▼

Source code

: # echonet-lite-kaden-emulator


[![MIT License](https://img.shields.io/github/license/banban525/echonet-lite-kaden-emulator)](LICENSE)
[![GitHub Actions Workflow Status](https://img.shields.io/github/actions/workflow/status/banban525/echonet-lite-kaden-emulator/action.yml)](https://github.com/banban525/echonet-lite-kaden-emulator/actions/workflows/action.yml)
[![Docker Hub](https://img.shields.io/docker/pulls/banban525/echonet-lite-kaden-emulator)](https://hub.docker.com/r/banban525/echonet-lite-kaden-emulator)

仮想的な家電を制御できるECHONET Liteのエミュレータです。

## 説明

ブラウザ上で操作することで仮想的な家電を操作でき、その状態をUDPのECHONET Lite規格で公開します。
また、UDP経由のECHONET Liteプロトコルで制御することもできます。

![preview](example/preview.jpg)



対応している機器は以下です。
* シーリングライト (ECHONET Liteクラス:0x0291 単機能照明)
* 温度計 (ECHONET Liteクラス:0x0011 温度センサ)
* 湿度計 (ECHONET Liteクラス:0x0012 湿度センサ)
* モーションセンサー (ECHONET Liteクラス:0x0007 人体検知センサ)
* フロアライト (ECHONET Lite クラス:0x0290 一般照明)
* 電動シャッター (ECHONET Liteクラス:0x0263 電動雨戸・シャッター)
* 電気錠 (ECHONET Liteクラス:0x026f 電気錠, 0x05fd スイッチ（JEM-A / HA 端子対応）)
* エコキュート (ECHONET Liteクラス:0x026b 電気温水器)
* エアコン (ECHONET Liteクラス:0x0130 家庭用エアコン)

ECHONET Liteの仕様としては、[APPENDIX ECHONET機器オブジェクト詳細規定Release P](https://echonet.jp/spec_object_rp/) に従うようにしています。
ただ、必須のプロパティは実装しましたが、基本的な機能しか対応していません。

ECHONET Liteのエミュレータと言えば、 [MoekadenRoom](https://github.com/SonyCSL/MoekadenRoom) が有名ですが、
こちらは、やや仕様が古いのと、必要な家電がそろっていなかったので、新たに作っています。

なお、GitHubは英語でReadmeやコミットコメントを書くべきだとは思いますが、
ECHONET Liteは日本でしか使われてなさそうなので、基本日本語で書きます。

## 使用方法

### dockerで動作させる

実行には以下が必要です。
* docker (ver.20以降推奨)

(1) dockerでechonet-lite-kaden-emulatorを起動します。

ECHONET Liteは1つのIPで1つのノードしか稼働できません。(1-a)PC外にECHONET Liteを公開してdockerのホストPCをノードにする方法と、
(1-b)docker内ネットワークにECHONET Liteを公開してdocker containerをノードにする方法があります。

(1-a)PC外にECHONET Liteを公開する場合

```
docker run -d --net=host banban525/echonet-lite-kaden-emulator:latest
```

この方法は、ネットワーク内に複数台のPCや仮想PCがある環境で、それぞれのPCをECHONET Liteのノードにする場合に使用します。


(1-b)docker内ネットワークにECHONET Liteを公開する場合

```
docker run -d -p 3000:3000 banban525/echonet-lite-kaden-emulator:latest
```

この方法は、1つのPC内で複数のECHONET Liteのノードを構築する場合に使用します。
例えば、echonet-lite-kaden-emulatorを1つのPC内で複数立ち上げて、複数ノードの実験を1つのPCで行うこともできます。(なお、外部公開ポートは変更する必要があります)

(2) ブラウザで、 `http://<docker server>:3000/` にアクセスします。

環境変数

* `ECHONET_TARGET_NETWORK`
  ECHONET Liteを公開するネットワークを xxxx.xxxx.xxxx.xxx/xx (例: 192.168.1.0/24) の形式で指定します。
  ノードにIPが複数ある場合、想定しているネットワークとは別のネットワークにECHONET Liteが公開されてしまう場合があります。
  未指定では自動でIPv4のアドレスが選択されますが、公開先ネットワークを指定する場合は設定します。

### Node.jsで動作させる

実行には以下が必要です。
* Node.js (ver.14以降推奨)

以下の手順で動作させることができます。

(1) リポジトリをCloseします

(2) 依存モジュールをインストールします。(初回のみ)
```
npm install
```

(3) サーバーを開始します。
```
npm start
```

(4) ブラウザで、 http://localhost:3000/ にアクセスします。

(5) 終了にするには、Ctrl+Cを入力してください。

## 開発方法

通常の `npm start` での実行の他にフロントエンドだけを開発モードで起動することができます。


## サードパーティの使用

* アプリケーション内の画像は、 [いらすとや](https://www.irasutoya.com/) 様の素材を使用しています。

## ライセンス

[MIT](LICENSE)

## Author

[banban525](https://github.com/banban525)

▲

→ What you should do: Copy out each line of the listing where the string "LICENSE" appears.

→ Solution to the exercise:
[![MIT License](https://img.shields.io/github/license/banban525/echonet-lite-kaden-emulator)](LICENSE)
[MIT](LICENSE)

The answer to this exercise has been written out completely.